Also, while a little disappointed, I'm hardly surprised that the college's standards for essays aren't quite so stringent as yours. I mean, if they held everyone to the same standards of lucidity and phrasing and style that we put to just your psychology essay when we were editing it, they'd have to fail a good 50-70% of the classes...

Whether or not their standards are actually a good thing is, as _Quinn is so fond of saying, an exercise left to the reader...

[identity profile] masamage.livejournal.com 2005-04-08 03:37 pm (UTC)(link)
I think the secret is that Andy, and you, and a lot of the people we know, are better writers than most of the world. :P These grading standards are made for people who are learning about philosophy or mythology, not for people who are learning about beautiful essayship. Surely those in a writing class would be higher, and deservedly so.

What I meant by my above post is that, when you know you're a good writer, you can trust in that and not fret for days about being a perfect writer. If you don't learn how to do that, you can survive, but you'll be stressed out most of the time.

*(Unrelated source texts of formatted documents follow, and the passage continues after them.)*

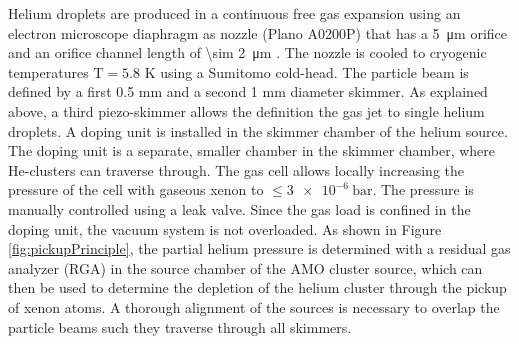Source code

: Helium droplets are produced in a continuous free gas expansion using an electron microscope diaphragm as nozzle (Plano A0200P) that has a \SI{5}{\micro\meter} orifice and an orifice channel length of \SI{\sim 2}{\micro\meter} \citep{Gomez-2011-JCP}. The nozzle is cooled to cryogenic temperatures $\text{T}= 5.8$ K using a Sumitomo cold-head. The particle beam is defined by a first 0.5 mm and a second 1 mm diameter skimmer. As explained above, a third piezo-skimmer allows the definition the gas jet to single helium droplets. A doping unit is installed in the skimmer chamber of the helium source. The doping unit is a separate, smaller chamber in the skimmer chamber, where He-clusters can traverse through. The gas cell allows locally increasing the pressure of the cell with gaseous xenon to $\leq \SI{3e-6}{\bar}$. The pressure is manually controlled using a leak valve. Since the gas load is confined in the doping unit, the vacuum system is not overloaded. As shown in Figure \ref{fig:pickupPrinciple}, the partial helium pressure is determined with a residual gas analyzer (RGA) in the source chamber of the AMO cluster source, which can then be used to determine the depletion of the helium cluster through the pickup of xenon atoms. A thorough alignment of the sources is necessary to overlap the particle beams such they traverse through all skimmers.%
%
%
%
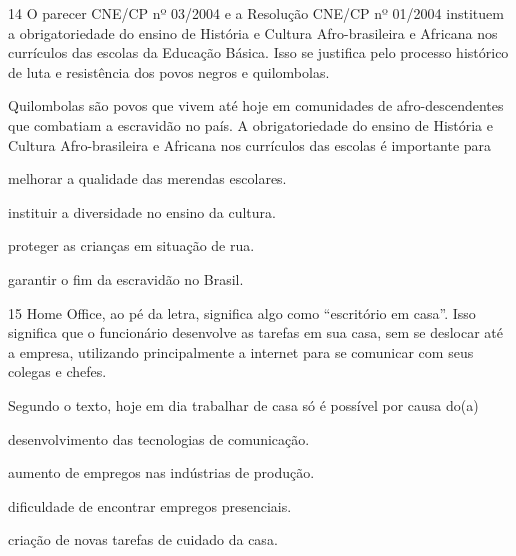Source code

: \pagebreak
\num{14} O parecer CNE/CP nº 03/2004 e a Resolução CNE/CP nº 01/2004 instituem a
obrigatoriedade do ensino de História e Cultura Afro-brasileira e
Africana nos currículos das escolas da Educação
Básica. Isso se justifica pelo processo histórico de luta e
resistência dos povos negros e quilombolas.


\noindent{}Quilombolas são povos que vivem até hoje em comunidades de
afro-descendentes que combatiam a escravidão no país. A
obrigatoriedade do ensino de História e Cultura Afro-brasileira e
Africana nos currículos das escolas é importante para

\begin{escolha}
\item melhorar a qualidade das merendas escolares.

\item instituir a diversidade no ensino da cultura.

\item proteger as crianças em situação de rua.

\item garantir o fim da escravidão no Brasil.
\end{escolha}


\num{15} Home Office, ao pé da letra, significa algo como “escritório em casa”. Isso significa que o
funcionário desenvolve as tarefas em sua casa, sem se
deslocar até a empresa,
utilizando principalmente a internet para se comunicar com seus colegas e chefes.


\noindent{}Segundo o texto, hoje em dia trabalhar de casa só é possível por causa do(a)

\begin{escolha}
\item desenvolvimento das tecnologias de comunicação.

\item aumento de empregos nas indústrias de produção.

\item dificuldade de encontrar empregos presenciais.

\item criação de novas tarefas de cuidado da casa.
\end{escolha}

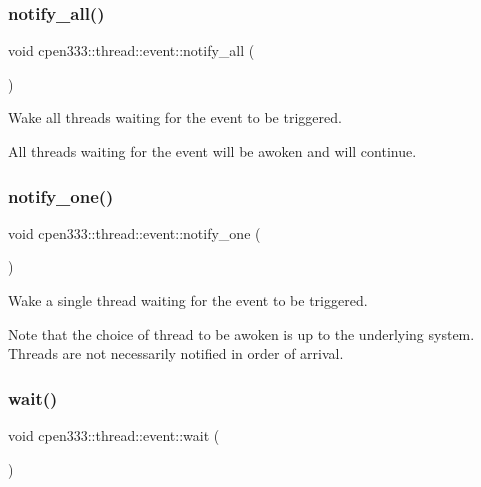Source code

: \subsubsection{\texorpdfstring{notify\+\_\+all()}{notify\_all()}}
{\footnotesize\ttfamily void cpen333\+::thread\+::event\+::notify\+\_\+all (\begin{DoxyParamCaption}{ }\end{DoxyParamCaption})\hspace{0.3cm}{\ttfamily [inline]}}



Wake all threads waiting for the event to be triggered. 

All threads waiting for the event will be awoken and will continue. \mbox{\label{classcpen333_1_1thread_1_1event_a453552a68dff5c45321496e452495364}} 
\subsubsection{\texorpdfstring{notify\+\_\+one()}{notify\_one()}}
{\footnotesize\ttfamily void cpen333\+::thread\+::event\+::notify\+\_\+one (\begin{DoxyParamCaption}{ }\end{DoxyParamCaption})\hspace{0.3cm}{\ttfamily [inline]}}



Wake a single thread waiting for the event to be triggered. 

Note that the choice of thread to be awoken is up to the underlying system. Threads are not necessarily notified in order of arrival. \mbox{\label{classcpen333_1_1thread_1_1event_a041bc99b2749b269ac3853a4b8bba678}} 
\subsubsection{\texorpdfstring{wait()}{wait()}}
{\footnotesize\ttfamily void cpen333\+::thread\+::event\+::wait (\begin{DoxyParamCaption}{ }\end{DoxyParamCaption})\hspace{0.3cm}{\ttfamily [inline]}}



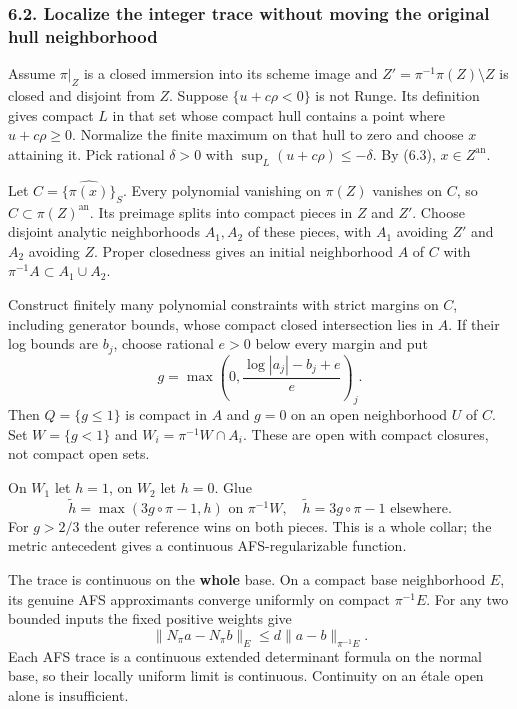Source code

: \documentclass[
  10pt,
]{article}
\begin{document}
\subsubsection{6.2. Localize the integer trace without moving the
original hull
neighborhood}\label{localize-the-integer-trace-without-moving-the-original-hull-neighborhood}

Assume \(\pi|_Z\) is a closed immersion into its scheme image and
\(Z'=\pi^{-1}\pi(Z)\setminus Z\) is closed and disjoint from \(Z\).
Suppose \(\{u+c\rho<0\}\) is not Runge. Its definition gives compact
\(L\) in that set whose compact hull contains a point where
\(u+c\rho\ge0\). Normalize the finite maximum on that hull to zero and
choose \(x\) attaining it. Pick rational \(\delta>0\) with
\(\sup_L(u+c\rho)\le-\delta\). By (6.3), \(x\in Z^{\mathrm{an}}\).

Let \(C=\widehat{\{\pi(x)\}}_S\). Every polynomial vanishing on
\(\pi(Z)\) vanishes on \(C\), so \(C\subset\pi(Z)^{\mathrm{an}}\). Its
preimage splits into compact pieces in \(Z\) and \(Z'\). Choose disjoint
analytic neighborhoods \(A_1,A_2\) of these pieces, with \(A_1\)
avoiding \(Z'\) and \(A_2\) avoiding \(Z\). Proper closedness gives an
initial neighborhood \(A\) of \(C\) with
\(\pi^{-1}A\subset A_1\cup A_2\).

Construct finitely many polynomial constraints with strict margins on
\(C\), including generator bounds, whose compact closed intersection
lies in \(A\). If their log bounds are \(b_j\), choose rational \(e>0\)
below every margin and put
\[g=\max\left(0,\frac{\log|a_j|-b_j+e}{e}\right)_j.\] Then
\(Q=\{g\le1\}\) is compact in \(A\) and \(g=0\) on an open neighborhood
\(U\) of \(C\). Set \(W=\{g<1\}\) and \(W_i=\pi^{-1}W\cap A_i\). These
are open with compact closures, not compact open sets.

On \(W_1\) let \(h=1\), on \(W_2\) let \(h=0\). Glue
\[\widetilde h=\max(3g\circ\pi-1,h)\text{ on }\pi^{-1}W,
 \quad\widetilde h=3g\circ\pi-1\text{ elsewhere}. \tag{6.4}\] For
\(g>2/3\) the outer reference wins on both pieces. This is a whole
collar; the metric antecedent gives a continuous AFS-regularizable
function.

The trace is continuous on the \textbf{whole} base. On a compact base
neighborhood \(E\), its genuine AFS approximants converge uniformly on
compact \(\pi^{-1}E\). For any two bounded inputs the fixed positive
weights give
\[\|N_\pi a-N_\pi b\|_E\le d\|a-b\|_{\pi^{-1}E}. \tag{6.5}\] Each AFS
trace is a continuous extended determinant formula on the normal base,
so their locally uniform limit is continuous. Continuity on an étale
open alone is insufficient.
\end{document}
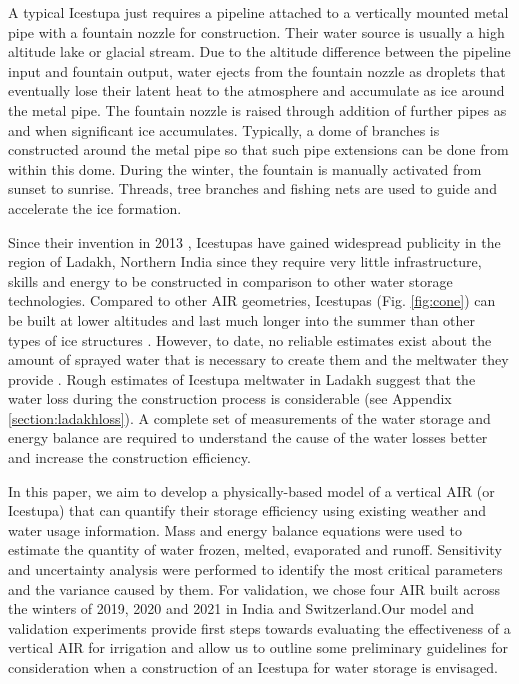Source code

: \documentclass[utf8]{frontiersSCNS} %
\begin{document}
A typical Icestupa just requires a pipeline attached to a vertically mounted metal pipe with a fountain nozzle for
construction. Their water source is usually a high altitude lake or glacial stream. Due to the altitude difference
between the pipeline input and fountain output, water ejects from the fountain nozzle as droplets that eventually lose
their latent heat to the atmosphere and accumulate as ice around the metal pipe. The fountain nozzle is raised through
addition of further pipes as and when significant ice accumulates. Typically, a dome of branches is constructed around
the metal pipe so that such pipe extensions can be done from within this dome. During the winter, the fountain is
manually activated from sunset to sunrise. Threads, tree branches and fishing nets are used to guide and accelerate the
ice formation.

Since their invention in 2013 \citep{campaign}, Icestupas have gained widespread publicity in the region of Ladakh,
Northern India since they require very little infrastructure, skills and energy to be constructed in comparison to
other water storage technologies. Compared to other AIR geometries, Icestupas (Fig. \ref{fig:cone}) can be built at
lower altitudes and last much longer into the summer than other types of ice structures \citep{campaign}. However, to
date, no reliable estimates exist about the amount of sprayed water that is necessary to create them and the meltwater
they provide \citep{Nusser_2018}. Rough estimates of Icestupa meltwater in Ladakh suggest that the water loss during
the construction process is considerable (see Appendix \ref{section:ladakhloss}). A complete set of measurements of the
water storage and energy balance are required to understand the cause of the water losses better and increase the
construction efficiency.
 
In this paper, we aim to develop a physically-based model of a vertical AIR (or Icestupa) that can quantify their
storage efficiency using existing weather and water usage information. Mass and energy balance equations were used to
estimate the quantity of water frozen, melted, evaporated and runoff. Sensitivity and uncertainty analysis were
performed to identify the most critical parameters and the variance caused by them. For validation, we chose four AIR
built across the winters of 2019, 2020 and 2021 in India and Switzerland.Our model and validation experiments provide
first steps towards evaluating the effectiveness of a vertical AIR for irrigation and allow us to outline some
preliminary guidelines for consideration when a construction of an Icestupa for water storage is envisaged. 
\end{document}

[identity profile] garran.livejournal.com 2005-04-08 10:50 pm (UTC)(link)
So what /were/ your grades?

The Philosophy paper, which I handed in late, came back with a 26/30, and the Canadian Politics paper, also late, and which I got back yesterday (almost immediately before writing this entry, natch), received a 19/25. Since I had decided upon handing that in that I'd be happy if I got more than a ten, that pushed me over from 'happy' into 'baffled'.

(From somewhere else in the computer lab, there is a really cute sneeze.)

I trust, to address Rachel's post slightly, that I'm not a bad writer; that is to say, I tend to be pretty confident in my prose (aside for my occasional conviction that it's uniformly impenetrable, which, judging from my family's reaction to the Philosophy paper, is at least partially unfounded). Where I expected these essays, the Canadian Politics particularly, to fall short was in their content... Which may be an indication that the average political science student in that class is not so far advanced over me in their political savvy as I've supposed. In fact, the lesson of this whole thing in general may be that my perception of the rigors of college academia as this daunting, arcane and particularly foreign monolith of a discipline was pretty exaggerated.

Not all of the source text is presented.